Now I am busy trying to determine how to let the kids know. I want to prepare them, but I don’t really want to tell them all of the details. They are too young for that. But I can’t not say something. I don’t want them to be frightened and I feel badly because they love the big guy as much as the rest of us.
I feel badly because each time I see my friend I feel guilty about his situation. And I feel badly because I know that the children will be hurt. At the same time they need to learn this lesson. They need to learn about lifetimes and to understand that death is not to be feared. We shouldn’t run forward to meet it early, but we shouldn’t be so fearful of it either.
In the time that has passed between the first post and now there have been many other discussions of death. Many of those conversations stick out. I remember the time that my son asked me what I would do if someone killed him or his sister.
He told me that if that happened I should kill whomever killed them. Part of me smiled because I saw how protective he is of his little sister. When I am not there he’ll do what he can to stand in for me.
Part of me cried because it is so sad that he knows that these things can happen. The children should be able to grow up without worrying about such things.
It was a relatively short conversation because I don’t want him worrying about this kind of stuff. I reminded him that his parents and extended family will always protect him. I told him again and again that I loved him.

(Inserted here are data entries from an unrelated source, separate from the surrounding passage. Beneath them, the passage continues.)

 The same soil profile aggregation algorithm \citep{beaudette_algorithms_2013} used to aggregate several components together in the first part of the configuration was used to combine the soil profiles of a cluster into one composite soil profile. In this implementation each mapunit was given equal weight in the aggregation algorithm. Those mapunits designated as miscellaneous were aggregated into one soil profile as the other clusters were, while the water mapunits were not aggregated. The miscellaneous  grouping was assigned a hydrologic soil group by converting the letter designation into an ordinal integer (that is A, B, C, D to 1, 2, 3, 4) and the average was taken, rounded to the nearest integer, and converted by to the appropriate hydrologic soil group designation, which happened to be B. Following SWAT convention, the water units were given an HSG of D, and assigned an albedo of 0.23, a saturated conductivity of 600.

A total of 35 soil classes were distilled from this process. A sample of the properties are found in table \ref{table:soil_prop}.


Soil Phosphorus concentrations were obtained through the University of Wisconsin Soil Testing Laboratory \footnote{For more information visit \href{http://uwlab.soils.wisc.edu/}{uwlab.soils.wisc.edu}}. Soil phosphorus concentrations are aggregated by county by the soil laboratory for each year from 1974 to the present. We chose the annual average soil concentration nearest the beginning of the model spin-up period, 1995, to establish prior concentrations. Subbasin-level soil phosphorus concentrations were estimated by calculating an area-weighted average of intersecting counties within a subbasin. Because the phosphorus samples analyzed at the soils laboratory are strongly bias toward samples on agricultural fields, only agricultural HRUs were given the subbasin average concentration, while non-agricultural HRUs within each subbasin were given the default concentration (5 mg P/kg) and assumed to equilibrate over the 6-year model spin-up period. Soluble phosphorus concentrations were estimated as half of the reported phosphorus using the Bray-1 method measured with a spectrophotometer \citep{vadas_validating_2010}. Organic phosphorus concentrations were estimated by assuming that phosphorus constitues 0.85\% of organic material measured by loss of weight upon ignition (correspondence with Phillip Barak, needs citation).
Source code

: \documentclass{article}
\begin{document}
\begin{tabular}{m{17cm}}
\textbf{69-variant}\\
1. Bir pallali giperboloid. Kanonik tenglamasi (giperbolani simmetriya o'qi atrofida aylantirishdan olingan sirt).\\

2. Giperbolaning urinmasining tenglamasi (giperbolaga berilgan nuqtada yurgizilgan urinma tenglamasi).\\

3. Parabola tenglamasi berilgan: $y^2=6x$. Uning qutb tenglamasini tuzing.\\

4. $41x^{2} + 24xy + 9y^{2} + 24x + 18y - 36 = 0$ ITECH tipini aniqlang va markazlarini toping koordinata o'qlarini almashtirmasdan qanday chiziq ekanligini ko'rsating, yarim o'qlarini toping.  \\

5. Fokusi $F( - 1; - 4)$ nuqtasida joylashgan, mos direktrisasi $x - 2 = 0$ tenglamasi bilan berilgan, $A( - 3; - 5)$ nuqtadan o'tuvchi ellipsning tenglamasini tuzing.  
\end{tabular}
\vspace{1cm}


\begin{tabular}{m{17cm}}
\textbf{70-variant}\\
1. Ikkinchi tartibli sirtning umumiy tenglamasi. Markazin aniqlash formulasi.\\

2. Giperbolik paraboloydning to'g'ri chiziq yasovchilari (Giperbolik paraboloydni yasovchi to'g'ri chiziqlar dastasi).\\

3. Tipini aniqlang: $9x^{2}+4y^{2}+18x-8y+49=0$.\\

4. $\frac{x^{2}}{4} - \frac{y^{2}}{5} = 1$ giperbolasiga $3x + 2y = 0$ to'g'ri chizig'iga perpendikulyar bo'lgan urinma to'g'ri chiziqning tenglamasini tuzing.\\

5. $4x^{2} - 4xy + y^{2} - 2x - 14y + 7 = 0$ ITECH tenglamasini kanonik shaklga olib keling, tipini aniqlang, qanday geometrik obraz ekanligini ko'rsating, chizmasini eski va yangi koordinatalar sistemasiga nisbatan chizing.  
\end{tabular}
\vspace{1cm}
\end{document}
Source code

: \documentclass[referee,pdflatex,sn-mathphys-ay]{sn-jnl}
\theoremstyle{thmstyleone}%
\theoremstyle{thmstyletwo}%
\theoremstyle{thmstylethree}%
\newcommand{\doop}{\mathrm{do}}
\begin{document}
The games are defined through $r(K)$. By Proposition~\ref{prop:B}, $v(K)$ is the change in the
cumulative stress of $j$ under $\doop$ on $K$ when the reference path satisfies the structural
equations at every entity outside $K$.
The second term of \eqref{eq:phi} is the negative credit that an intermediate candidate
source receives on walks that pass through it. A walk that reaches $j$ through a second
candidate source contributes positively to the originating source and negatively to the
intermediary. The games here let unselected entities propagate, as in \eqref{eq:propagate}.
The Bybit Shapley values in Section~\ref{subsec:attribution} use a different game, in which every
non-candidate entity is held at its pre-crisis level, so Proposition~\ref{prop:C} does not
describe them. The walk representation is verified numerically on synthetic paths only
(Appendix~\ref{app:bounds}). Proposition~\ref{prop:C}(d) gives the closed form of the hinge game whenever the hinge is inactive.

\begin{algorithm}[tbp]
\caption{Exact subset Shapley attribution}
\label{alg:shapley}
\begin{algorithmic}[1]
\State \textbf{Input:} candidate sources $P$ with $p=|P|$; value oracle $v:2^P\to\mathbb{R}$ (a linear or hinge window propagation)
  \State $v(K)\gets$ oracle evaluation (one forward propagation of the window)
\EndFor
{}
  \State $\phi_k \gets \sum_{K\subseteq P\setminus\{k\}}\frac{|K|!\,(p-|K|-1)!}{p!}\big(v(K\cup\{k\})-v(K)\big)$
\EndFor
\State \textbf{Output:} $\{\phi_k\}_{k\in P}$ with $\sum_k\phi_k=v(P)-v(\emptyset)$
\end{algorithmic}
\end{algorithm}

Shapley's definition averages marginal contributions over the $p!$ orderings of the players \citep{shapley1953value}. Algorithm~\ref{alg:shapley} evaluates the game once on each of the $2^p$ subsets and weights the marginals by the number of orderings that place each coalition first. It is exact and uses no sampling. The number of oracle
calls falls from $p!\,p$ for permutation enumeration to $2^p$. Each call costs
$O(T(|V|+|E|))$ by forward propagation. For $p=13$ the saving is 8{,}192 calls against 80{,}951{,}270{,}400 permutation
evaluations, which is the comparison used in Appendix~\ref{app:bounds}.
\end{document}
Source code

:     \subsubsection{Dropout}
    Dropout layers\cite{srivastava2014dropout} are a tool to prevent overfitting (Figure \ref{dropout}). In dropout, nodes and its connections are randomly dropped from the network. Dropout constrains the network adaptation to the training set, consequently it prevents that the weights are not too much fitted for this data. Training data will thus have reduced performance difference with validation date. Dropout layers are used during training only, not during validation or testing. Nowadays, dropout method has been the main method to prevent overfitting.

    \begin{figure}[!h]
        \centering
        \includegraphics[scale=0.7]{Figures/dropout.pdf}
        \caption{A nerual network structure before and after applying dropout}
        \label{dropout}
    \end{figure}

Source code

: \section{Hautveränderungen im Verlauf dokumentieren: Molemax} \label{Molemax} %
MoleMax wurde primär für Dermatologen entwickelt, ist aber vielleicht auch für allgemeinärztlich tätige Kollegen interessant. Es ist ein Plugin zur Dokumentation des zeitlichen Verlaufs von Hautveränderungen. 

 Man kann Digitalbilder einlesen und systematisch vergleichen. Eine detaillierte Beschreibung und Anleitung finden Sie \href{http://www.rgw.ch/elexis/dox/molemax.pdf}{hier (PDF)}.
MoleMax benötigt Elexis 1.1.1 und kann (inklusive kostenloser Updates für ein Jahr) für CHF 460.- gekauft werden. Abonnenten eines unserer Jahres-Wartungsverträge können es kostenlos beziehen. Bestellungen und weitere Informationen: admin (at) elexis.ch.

When he asked me why I said it three times I said that it was because I never want him to forget it. He smiled and hugged me. For a moment we stood there and time stood still.
And now here I am, a bit choked up about all of this. If I close my eyes I can hear my daughter’s laughter. She loves to chase the dog. She giggles as she runs. Her smile lights up her face. It is an image that is dear to me.
But it doesn’t give me the answers I am searching for. It is not going to make it any easier to say goodbye or to explain death. But, that is part of being a parent. I’ll figure it out and I’ll make sure that the kids still feel safe and loved.
And that is all I have to say about this….for now.